That does not sound like a thing I should do. If it can twist directives that hard, I'm lost no matter what I tell it.
The real problem, I think, isn't that the AI can twist directives. The problem is that when humans describe objectives, we have a lot of cultural baggage and assumptions. This already causes problems when communicating with people from other cultures. But even then, we have common ground. We share experiences. We can say, "I like this; it makes me happy", and not have to explain what "happy" means, nor what "like", nor "I", nor even the concept of a singular object. We can say, "I wish I had more paperclips," and the human we talk to doesn't think, "This person wants to maximize paperclips by converting the entire universe (itself included) into paperclips".

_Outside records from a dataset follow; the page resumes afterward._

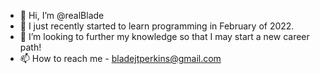- 👋 Hi, I’m @realBlade
- 🌱 I just recently started to learn programming in February of 2022.
- 💞️ I’m looking to further my knowledge so that I may start a new career path!
- 📫 How to reach me - bladejtperkins@gmail.com

<!---
realBlade/realBlade is a ✨ special ✨ repository because its `README.md` (this file) appears on your GitHub profile.
You can click the Preview link to take a look at your changes.
--->
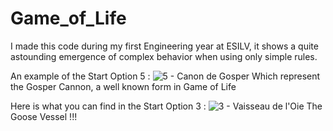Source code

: # Game_of_Life
I made this code during my first Engineering year at ESILV, it shows a quite astounding emergence of complex behavior when using only simple rules.

An example of the Start Option 5 :
![5 - Canon de Gosper](https://user-images.githubusercontent.com/90097422/174498452-e83da662-8cba-4230-b91a-8785e8765526.JPG)
Which represent the Gosper Cannon, a well known form in Game of Life

Here is what you can find in the Start Option 3 :
![3 - Vaisseau de l'Oie](https://user-images.githubusercontent.com/90097422/174498797-30ec056c-c144-4374-9cec-44dd88cc8469.gif)
The Goose Vessel !!!
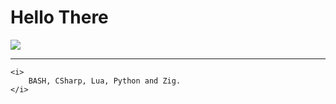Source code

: # Hello There

![](https://github-readme-stats.vercel.app/api?username=DemonKingSwarn&theme=dark&show_icons=true)  

<hr>

    <i>
        BASH, CSharp, Lua, Python and Zig.
    </i>
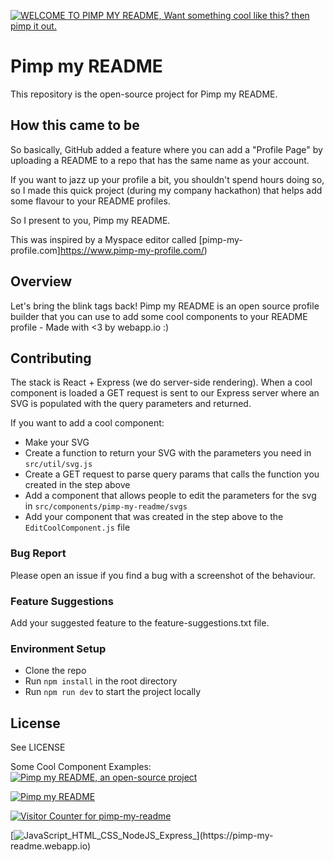 [![WELCOME TO PIMP MY README, Want something cool like this? then pimp it out.](https://pimp-my-readme.webapp.io/pimp-my-readme/wavy-banner?subtitle=Want%20something%20cool%20like%20this%3F%20&title=WELCOME%20TO%20PIMP%20MY%20README)](https://pimp-my-readme.webapp.io)

# Pimp my README
This repository is the open-source project for Pimp my README.

## How this came to be
So basically, GitHub added a feature where you can add a "Profile Page" by uploading a README to a repo that has the same name as your account.

If you want to jazz up your profile a bit, you shouldn't spend hours doing so, so I made this quick project (during my company hackathon) that helps add some flavour to your README profiles.

So I present to you, Pimp my README. 

This was inspired by a Myspace editor called [pimp-my-profile.com]https://www.pimp-my-profile.com/)

## Overview
Let's bring the blink tags back! Pimp my README is an open source profile builder that you can use to add some cool components to your README profile - Made with <3 by webapp.io :)

## Contributing
The stack is React + Express (we do server-side rendering). When a cool component is loaded a GET request is sent to our Express server where an SVG is populated with the query parameters and returned.

If you want to add a cool component:
- Make your SVG 
- Create a function to return your SVG with the parameters you need in `src/util/svg.js`
- Create a GET request to parse query params that calls the function you created in the step above
- Add a component that allows people to edit the parameters for the svg in `src/components/pimp-my-readme/svgs` 
- Add your component that was created in the step above to the `EditCoolComponent.js` file

### Bug Report
Please open an issue if you find a bug with a screenshot of the behaviour.

### Feature Suggestions
Add your suggested feature to the feature-suggestions.txt file.


### Environment Setup
- Clone the repo
- Run `npm install` in the root directory
- Run `npm run dev` to start the project locally

## License
See LICENSE

Some Cool Component Examples:
[![Pimp my README, an open-source project](https://pimp-my-readme.webapp.io/pimp-my-readme/wavy-banner?subtitle=an%20open-source%20project&title=Pimp%20my%20README)](https://pimp-my-readme.webapp.io)

[![Pimp my README](https://pimp-my-readme.webapp.io/pimp-my-readme/sliding-text?emojis=1f91f-1f3fe_1f60e_1f608_1f995&text=Pimp%2520my%2520README)](https://pimp-my-readme.webapp.io)

[![Visitor Counter for pimp-my-readme](https://pimp-my-readme.webapp.io/pimp-my-readme/visitor-counter?page=pimp-my-readme)](https://pimp-my-readme.webapp.io)

[![JavaScript_HTML_CSS_NodeJS_Express_](https://pimp-my-readme.webapp.io/pimp-my-readme/technology?technology=JavaScript_HTML_CSS_NodeJS_Express_)](https://pimp-my-readme.webapp.io)

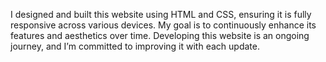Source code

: I designed and built this website using HTML and CSS, ensuring it is fully responsive across various devices.
My goal is to continuously enhance its features and aesthetics over time.
Developing this website is an ongoing journey, and I’m committed to improving it with each update.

With an AI, the problem is defining our objectives. If I told it "Make everyone happy", it doesn't think like a human. It thinks "Directive: change the state of the universe such that for every human in existence, that human is happy," and concludes that the simplest method to reach that directive is "Consideration: if there exists no humans, then all humans in existence are happy." If I were to give the same directive to an omnipotent human, then they would instead think: "I'll change the world so that everyone has nothing inhibiting their ability to be happy, and everyone has reason to be happy." The difference is the cultural baggage and the assumptions we make in communication. With an AI, there are no assumptions, and it takes my words at face value. But with a human, the human makes the reasonable assumption that I didn't mean "kill everyone", and in fact that I would be horrified if my words were taken in that manner. With a human, I don't have to define happiness, just that it's a desirable outcome.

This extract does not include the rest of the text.